Settlers stole her dog (she believes they killed it), choked her and her mother, and attacked her repeatedly. When she called the police, she and her mother were arrested instead of the settlers. She has been jailed multiple times for defending her own land.
She describes a web of corruption involving settler organizations, the Israeli Civil Administration, and private companies like Himanuta (a subsidiary of the Jewish National Fund) that forge land documents to steal Palestinian and especially Christian-owned land.
The companies exploit gaps in Jordanian-era land archives, filling in blank pages with fabricated purchase agreements dating to before such sales were legally possible.
Lawyers hired by Palestinian families are bribed or threatened into cooperating with settlers.
She says Christian Zionist organizations in the United States actively facilitate the ethnic cleansing of Christians from the West Bank by offering visas, job opportunities abroad, and relocation assistance, effectively helping to empty the land of its indigenous Christian population.

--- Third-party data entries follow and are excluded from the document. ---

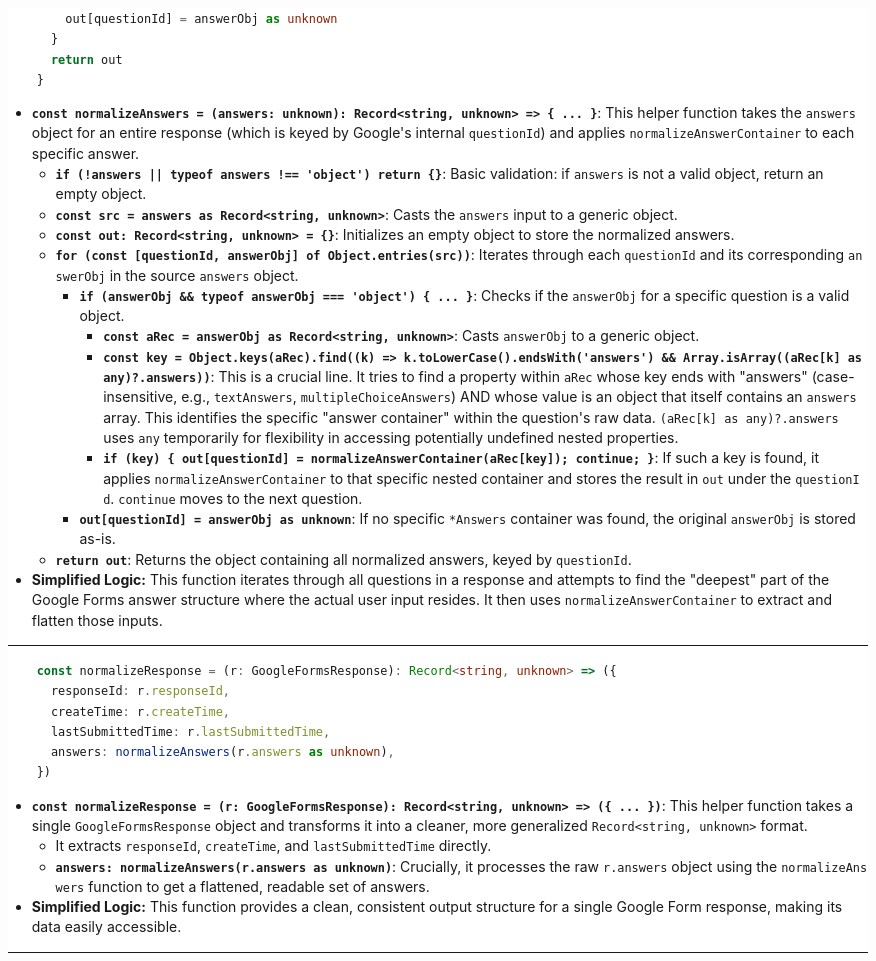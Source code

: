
 ```typescript
        out[questionId] = answerObj as unknown
      }
      return out
    }
```

*   **`const normalizeAnswers = (answers: unknown): Record<string, unknown> => { ... }`**: This helper function takes the `answers` object for an entire response (which is keyed by Google's internal `questionId`) and applies `normalizeAnswerContainer` to each specific answer.
    *   **`if (!answers || typeof answers !== 'object') return {}`**: Basic validation: if `answers` is not a valid object, return an empty object.
    *   **`const src = answers as Record<string, unknown>`**: Casts the `answers` input to a generic object.
    *   **`const out: Record<string, unknown> = {}`**: Initializes an empty object to store the normalized answers.
    *   **`for (const [questionId, answerObj] of Object.entries(src))`**: Iterates through each `questionId` and its corresponding `answerObj` in the source `answers` object.
        *   **`if (answerObj && typeof answerObj === 'object') { ... }`**: Checks if the `answerObj` for a specific question is a valid object.
            *   **`const aRec = answerObj as Record<string, unknown>`**: Casts `answerObj` to a generic object.
            *   **`const key = Object.keys(aRec).find((k) => k.toLowerCase().endsWith('answers') && Array.isArray((aRec[k] as any)?.answers))`**: This is a crucial line. It tries to find a property within `aRec` whose key ends with "answers" (case-insensitive, e.g., `textAnswers`, `multipleChoiceAnswers`) AND whose value is an object that itself contains an `answers` array. This identifies the specific "answer container" within the question's raw data. `(aRec[k] as any)?.answers` uses `any` temporarily for flexibility in accessing potentially undefined nested properties.
            *   **`if (key) { out[questionId] = normalizeAnswerContainer(aRec[key]); continue; }`**: If such a key is found, it applies `normalizeAnswerContainer` to that specific nested container and stores the result in `out` under the `questionId`. `continue` moves to the next question.
        *   **`out[questionId] = answerObj as unknown`**: If no specific `*Answers` container was found, the original `answerObj` is stored as-is.
    *   **`return out`**: Returns the object containing all normalized answers, keyed by `questionId`.
*   **Simplified Logic:** This function iterates through all questions in a response and attempts to find the "deepest" part of the Google Forms answer structure where the actual user input resides. It then uses `normalizeAnswerContainer` to extract and flatten those inputs.

---

```typescript
    const normalizeResponse = (r: GoogleFormsResponse): Record<string, unknown> => ({
      responseId: r.responseId,
      createTime: r.createTime,
      lastSubmittedTime: r.lastSubmittedTime,
      answers: normalizeAnswers(r.answers as unknown),
    })
```

*   **`const normalizeResponse = (r: GoogleFormsResponse): Record<string, unknown> => ({ ... })`**: This helper function takes a single `GoogleFormsResponse` object and transforms it into a cleaner, more generalized `Record<string, unknown>` format.
    *   It extracts `responseId`, `createTime`, and `lastSubmittedTime` directly.
    *   **`answers: normalizeAnswers(r.answers as unknown)`**: Crucially, it processes the raw `r.answers` object using the `normalizeAnswers` function to get a flattened, readable set of answers.
*   **Simplified Logic:** This function provides a clean, consistent output structure for a single Google Form response, making its data easily accessible.

---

She notes that Bezalel Smotrich, Israel’s finance minister and a key figure overseeing settlements, is openly hostile to Christianity and uses vulnerable Jewish youth from foster care and orphanages, brainwashing them in agricultural schools to hate Arabs and carry out violent land seizures.
Settlers come from the United States, Ukraine, and across Europe. Many are young people without family support, recruited and radicalized.

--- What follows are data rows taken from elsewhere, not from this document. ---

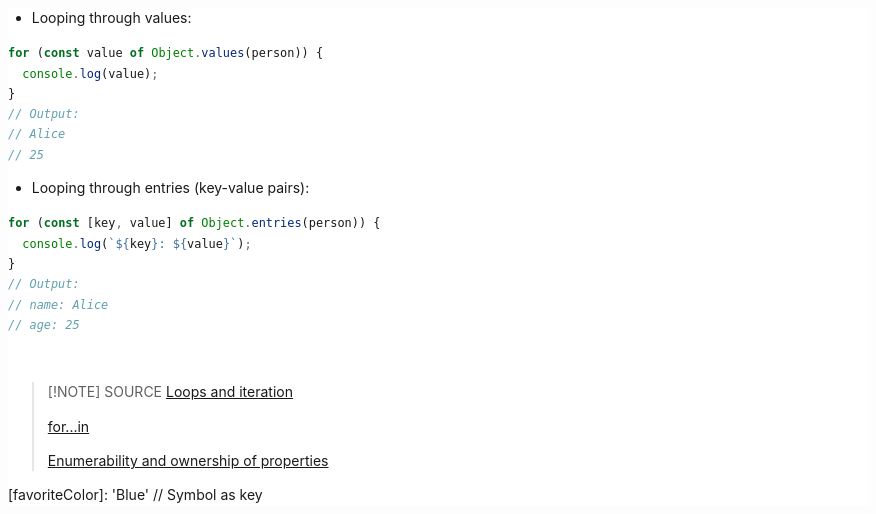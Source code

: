 - Looping through values:

```javascript
for (const value of Object.values(person)) {
  console.log(value);
}
// Output:
// Alice
// 25
```

- Looping through entries (key-value pairs):

```javascript
for (const [key, value] of Object.entries(person)) {
  console.log(`${key}: ${value}`);
}
// Output:
// name: Alice
// age: 25
```

<br>

> [!NOTE] SOURCE
> [Loops and iteration](https://developer.mozilla.org/en-US/docs/Web/JavaScript/Guide/Loops_and_iteration#for...in_statement)
> 
> [for...in](https://developer.mozilla.org/en-US/docs/Web/JavaScript/Reference/Statements/for...in)
> 
> [Enumerability and ownership of properties](https://developer.mozilla.org/en-US/docs/Web/JavaScript/Enumerability_and_ownership_of_properties)

  [favoriteColor]: 'Blue'  // Symbol as key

U.S. Ambassador to Israel Mike Huckabee, a Christian, sat near her at Christmas services at the Church of the Nativity but showed no interest in hearing about the suffering of local Christians or the war in Gaza.
No settler has ever been punished for attacking her or her family.

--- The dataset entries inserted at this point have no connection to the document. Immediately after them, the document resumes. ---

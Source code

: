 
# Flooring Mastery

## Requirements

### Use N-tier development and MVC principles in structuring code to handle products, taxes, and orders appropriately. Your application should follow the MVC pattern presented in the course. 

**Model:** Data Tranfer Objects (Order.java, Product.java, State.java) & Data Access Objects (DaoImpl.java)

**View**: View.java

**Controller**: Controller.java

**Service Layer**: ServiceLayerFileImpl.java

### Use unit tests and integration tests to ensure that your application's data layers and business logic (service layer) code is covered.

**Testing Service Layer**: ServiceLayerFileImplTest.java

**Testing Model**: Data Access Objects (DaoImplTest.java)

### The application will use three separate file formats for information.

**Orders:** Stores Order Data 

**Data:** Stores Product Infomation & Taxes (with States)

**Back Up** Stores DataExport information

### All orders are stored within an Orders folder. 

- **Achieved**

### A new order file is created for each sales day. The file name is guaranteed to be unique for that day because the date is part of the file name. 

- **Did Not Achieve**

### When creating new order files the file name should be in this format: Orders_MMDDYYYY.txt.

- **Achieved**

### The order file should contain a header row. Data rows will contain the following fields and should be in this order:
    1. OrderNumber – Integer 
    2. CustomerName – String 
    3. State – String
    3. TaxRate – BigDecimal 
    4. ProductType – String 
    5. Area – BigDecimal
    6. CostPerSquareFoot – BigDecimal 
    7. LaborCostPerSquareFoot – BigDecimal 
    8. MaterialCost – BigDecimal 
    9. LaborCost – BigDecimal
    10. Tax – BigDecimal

The Theological and Political Problem for American Evangelicals
American evangelical leaders provide unconditional political support to Israel, framing any criticism as anti-Semitic, anti-Christian, or part of “cancel culture.”
Figures like Mark Levin use platforms such as Fox News to lecture Christians on what the Bible supposedly teaches about violence, grotesquely inverting Christian doctrine to justify wars like the one in Iran.
The theology underpinning Christian Zionism, that God commands Christians to support the secular Israeli state, is itself deeply questionable from a Christian doctrinal perspective.
Israel uses American taxpayer money to fund policies many Christians would oppose: free abortion on demand, and the promotion of a large pride parade in the Dead Sea region this June, which the government claims will be the largest in the region’s history.
American evangelical leaders rarely speak directly to the Christians who actually live under Israeli occupation. Instead, they take government-sponsored trips to Israel, hear curated narratives, and return to preach propaganda to their congregations.
If American Christians were to learn the truth about how their co-religionists are treated and call their members of Congress to demand an end to funding, it could have an immediate effect, since bipartisan support for Israeli aid depends heavily on Christian Zionist voters.